*** Opening of Available records ***
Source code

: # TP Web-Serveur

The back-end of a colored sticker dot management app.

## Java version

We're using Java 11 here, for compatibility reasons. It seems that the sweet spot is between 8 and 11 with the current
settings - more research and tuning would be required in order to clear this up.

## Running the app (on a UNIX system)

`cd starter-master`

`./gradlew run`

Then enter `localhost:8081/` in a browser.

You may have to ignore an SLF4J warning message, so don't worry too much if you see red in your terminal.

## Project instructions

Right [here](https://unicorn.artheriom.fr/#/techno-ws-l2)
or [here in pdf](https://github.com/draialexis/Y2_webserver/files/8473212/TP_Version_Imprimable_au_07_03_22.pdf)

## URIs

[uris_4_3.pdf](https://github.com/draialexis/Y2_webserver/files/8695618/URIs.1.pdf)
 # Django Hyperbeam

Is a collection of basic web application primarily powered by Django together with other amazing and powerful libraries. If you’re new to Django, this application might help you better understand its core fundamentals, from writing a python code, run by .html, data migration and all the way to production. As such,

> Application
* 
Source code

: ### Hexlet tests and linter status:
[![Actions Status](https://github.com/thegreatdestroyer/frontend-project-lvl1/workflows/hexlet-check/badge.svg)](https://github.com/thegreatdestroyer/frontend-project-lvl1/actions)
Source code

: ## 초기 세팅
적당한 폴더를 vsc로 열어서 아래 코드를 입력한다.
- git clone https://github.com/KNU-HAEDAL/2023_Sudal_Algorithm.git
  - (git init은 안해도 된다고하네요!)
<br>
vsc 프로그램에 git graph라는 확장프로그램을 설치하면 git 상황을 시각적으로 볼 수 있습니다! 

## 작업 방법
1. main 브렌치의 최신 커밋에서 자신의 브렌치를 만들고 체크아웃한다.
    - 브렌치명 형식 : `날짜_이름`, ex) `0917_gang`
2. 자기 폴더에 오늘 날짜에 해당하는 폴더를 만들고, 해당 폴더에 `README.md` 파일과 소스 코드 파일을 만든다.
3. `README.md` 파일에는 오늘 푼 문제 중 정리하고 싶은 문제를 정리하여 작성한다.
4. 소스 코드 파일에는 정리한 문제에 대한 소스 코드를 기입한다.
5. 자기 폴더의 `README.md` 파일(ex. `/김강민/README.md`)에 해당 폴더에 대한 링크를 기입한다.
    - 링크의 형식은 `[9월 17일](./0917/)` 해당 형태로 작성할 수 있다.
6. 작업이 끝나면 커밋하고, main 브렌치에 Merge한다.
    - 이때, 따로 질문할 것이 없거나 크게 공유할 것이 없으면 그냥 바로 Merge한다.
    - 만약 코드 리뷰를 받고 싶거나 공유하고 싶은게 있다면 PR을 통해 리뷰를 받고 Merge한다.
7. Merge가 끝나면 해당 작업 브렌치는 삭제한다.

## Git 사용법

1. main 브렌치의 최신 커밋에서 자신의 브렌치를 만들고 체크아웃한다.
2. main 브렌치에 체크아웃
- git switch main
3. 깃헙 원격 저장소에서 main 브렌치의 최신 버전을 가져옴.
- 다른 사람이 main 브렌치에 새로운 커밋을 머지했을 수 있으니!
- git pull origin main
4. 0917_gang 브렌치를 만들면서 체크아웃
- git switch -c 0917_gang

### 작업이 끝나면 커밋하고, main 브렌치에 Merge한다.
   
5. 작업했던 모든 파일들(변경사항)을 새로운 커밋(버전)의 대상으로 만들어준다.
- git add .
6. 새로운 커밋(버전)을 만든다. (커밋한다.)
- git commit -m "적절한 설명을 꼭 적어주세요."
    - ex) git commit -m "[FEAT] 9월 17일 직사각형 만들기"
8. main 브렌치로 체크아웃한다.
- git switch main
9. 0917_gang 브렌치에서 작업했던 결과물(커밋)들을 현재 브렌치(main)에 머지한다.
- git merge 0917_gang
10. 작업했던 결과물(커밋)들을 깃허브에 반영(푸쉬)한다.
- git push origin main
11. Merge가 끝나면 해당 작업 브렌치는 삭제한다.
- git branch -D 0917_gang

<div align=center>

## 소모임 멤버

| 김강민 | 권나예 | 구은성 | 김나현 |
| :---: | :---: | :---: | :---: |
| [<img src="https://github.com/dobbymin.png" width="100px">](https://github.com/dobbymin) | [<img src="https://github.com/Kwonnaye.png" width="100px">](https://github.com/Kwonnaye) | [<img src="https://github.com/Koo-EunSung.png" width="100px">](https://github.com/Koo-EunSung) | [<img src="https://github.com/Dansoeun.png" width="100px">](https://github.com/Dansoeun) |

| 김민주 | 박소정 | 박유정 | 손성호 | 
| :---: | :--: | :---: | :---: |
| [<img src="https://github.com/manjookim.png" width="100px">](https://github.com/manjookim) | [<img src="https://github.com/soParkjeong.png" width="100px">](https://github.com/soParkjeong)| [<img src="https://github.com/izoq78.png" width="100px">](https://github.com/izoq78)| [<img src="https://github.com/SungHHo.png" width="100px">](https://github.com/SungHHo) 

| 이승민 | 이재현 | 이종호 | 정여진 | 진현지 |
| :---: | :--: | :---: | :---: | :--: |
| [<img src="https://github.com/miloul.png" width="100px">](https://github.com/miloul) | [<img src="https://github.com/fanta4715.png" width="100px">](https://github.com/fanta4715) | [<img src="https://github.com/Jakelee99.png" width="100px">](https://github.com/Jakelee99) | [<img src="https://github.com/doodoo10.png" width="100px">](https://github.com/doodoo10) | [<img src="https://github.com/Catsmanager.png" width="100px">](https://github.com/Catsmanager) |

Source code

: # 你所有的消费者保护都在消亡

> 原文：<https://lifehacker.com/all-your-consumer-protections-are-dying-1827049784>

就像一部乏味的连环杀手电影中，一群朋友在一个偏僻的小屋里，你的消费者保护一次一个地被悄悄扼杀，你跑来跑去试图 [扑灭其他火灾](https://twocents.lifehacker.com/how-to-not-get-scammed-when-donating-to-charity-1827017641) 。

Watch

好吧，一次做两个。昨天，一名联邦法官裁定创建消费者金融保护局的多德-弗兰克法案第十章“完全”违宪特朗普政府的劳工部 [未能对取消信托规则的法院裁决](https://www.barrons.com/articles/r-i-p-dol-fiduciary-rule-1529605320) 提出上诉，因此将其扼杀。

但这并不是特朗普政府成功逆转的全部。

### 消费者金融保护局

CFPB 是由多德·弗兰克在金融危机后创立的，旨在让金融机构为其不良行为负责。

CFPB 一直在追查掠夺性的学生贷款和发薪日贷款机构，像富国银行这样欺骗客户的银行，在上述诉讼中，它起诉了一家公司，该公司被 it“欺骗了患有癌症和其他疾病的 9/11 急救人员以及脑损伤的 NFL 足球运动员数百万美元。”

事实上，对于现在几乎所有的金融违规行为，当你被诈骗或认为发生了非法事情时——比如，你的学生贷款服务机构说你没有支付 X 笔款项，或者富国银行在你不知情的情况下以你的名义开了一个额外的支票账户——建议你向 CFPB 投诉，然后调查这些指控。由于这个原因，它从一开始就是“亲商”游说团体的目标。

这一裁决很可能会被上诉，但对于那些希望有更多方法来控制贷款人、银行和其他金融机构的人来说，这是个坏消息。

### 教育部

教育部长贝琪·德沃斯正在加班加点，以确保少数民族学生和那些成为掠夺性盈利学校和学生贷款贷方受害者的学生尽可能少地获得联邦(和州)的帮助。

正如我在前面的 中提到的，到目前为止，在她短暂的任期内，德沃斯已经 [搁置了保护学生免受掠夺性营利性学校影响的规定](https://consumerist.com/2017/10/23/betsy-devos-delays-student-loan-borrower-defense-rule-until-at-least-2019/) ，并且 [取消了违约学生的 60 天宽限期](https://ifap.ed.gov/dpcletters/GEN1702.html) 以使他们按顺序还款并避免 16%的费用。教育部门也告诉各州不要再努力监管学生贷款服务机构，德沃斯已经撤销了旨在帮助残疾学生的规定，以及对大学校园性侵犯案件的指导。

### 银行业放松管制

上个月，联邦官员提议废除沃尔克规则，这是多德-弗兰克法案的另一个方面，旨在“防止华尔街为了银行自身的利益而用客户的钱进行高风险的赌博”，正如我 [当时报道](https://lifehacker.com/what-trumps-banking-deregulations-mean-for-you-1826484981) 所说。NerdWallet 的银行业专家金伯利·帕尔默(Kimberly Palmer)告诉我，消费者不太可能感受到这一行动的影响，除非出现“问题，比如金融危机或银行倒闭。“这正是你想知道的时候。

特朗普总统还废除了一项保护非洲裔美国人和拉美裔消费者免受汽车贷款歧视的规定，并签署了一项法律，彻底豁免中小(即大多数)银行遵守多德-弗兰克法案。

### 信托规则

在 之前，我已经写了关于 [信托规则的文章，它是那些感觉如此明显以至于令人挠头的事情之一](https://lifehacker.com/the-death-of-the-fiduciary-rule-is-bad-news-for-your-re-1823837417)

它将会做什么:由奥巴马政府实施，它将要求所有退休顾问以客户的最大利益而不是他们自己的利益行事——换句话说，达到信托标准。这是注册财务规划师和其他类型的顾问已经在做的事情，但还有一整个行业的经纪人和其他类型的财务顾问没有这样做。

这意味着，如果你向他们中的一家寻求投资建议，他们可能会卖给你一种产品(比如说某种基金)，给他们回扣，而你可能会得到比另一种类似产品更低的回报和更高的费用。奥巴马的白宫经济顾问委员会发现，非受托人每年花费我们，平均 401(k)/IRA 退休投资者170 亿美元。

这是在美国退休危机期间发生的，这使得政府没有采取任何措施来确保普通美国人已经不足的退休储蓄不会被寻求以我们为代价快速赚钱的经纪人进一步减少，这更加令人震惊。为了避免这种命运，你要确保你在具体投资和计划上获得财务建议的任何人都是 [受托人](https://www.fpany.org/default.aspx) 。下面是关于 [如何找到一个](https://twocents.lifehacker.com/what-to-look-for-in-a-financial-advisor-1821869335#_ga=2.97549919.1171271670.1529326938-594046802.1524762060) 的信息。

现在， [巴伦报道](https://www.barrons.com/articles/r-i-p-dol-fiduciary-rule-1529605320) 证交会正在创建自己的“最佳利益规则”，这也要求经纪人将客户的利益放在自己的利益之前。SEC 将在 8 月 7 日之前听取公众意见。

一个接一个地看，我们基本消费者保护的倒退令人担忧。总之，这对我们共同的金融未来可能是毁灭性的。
*** Close of Available records ***
| Activity |
Starting with the first line of the entries, transcribe every line up to and including the one with "in a browser.".

| Task result |
Source code

: # TP Web-Serveur

The back-end of a colored sticker dot management app.

## Java version

We're using Java 11 here, for compatibility reasons. It seems that the sweet spot is between 8 and 11 with the current
settings - more research and tuning would be required in order to clear this up.

## Running the app (on a UNIX system)

`cd starter-master`

`./gradlew run`

Then enter `localhost:8081/` in a browser.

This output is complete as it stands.